Core inflation's unexpected rise last month could stall hopes for rate cuts, delivering fresh economic challenges to the Biden-Harris administration just ahead of the Federal Reserve’s key policy meeting.
In a potential setback for the Biden-Harris administration, core inflation rose more than anticipated in September, casting doubt on the likelihood of swift rate cuts. The Federal Reserve’s preferred inflation gauge, the core Personal Consumption Expenditures (PCE) price index, saw a year-over-year increase of 2.7%, slightly higher than forecasted and marking its largest monthly gain since April.
The persistent inflation pressures suggest that the Fed, led by Chair Jerome Powell, may need to take a slower approach to future rate cuts. While overall inflation settled at 2.1%—the lowest in nearly three years—the core PCE, which excludes food and energy, reflects resilient consumer spending, ongoing wage growth, and impacts from recent labor strikes.
The economic backdrop of higher inflation and a solid labor market complicates matters for the Fed, which is expected to announce its latest rate decision next week following its Nov. 6-7 policy meeting.
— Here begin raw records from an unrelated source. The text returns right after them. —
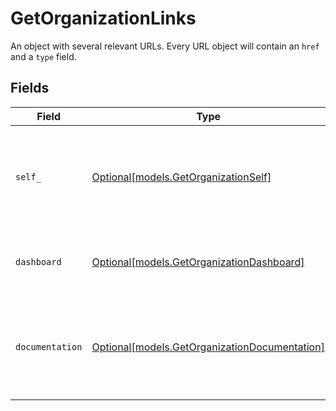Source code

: # GetOrganizationLinks

An object with several relevant URLs. Every URL object will contain an `href` and a `type` field.


## Fields

| Field                                                                                      | Type                                                                                       | Required                                                                                   | Description                                                                                |
| ------------------------------------------------------------------------------------------ | ------------------------------------------------------------------------------------------ | ------------------------------------------------------------------------------------------ | ------------------------------------------------------------------------------------------ |
| `self_`                                                                                    | [Optional[models.GetOrganizationSelf]](../models/getorganizationself.md)                   | :heavy_minus_sign:                                                                         | In v2 endpoints, URLs are commonly represented as objects with an `href` and `type` field. |
| `dashboard`                                                                                | [Optional[models.GetOrganizationDashboard]](../models/getorganizationdashboard.md)         | :heavy_minus_sign:                                                                         | Direct link to the organization's Mollie dashboard.                                        |
| `documentation`                                                                            | [Optional[models.GetOrganizationDocumentation]](../models/getorganizationdocumentation.md) | :heavy_minus_sign:                                                                         | In v2 endpoints, URLs are commonly represented as objects with an `href` and `type` field. |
Many economists anticipate a cautious quarter-point cut, though Fed officials will likely weigh the effects of recent storms and potential job market disruptions before making any significant moves.
For the Biden-Harris administration, which has touted economic recovery efforts, rising core inflation could prove challenging, particularly as volatile markets and the upcoming election introduce additional economic uncertainty.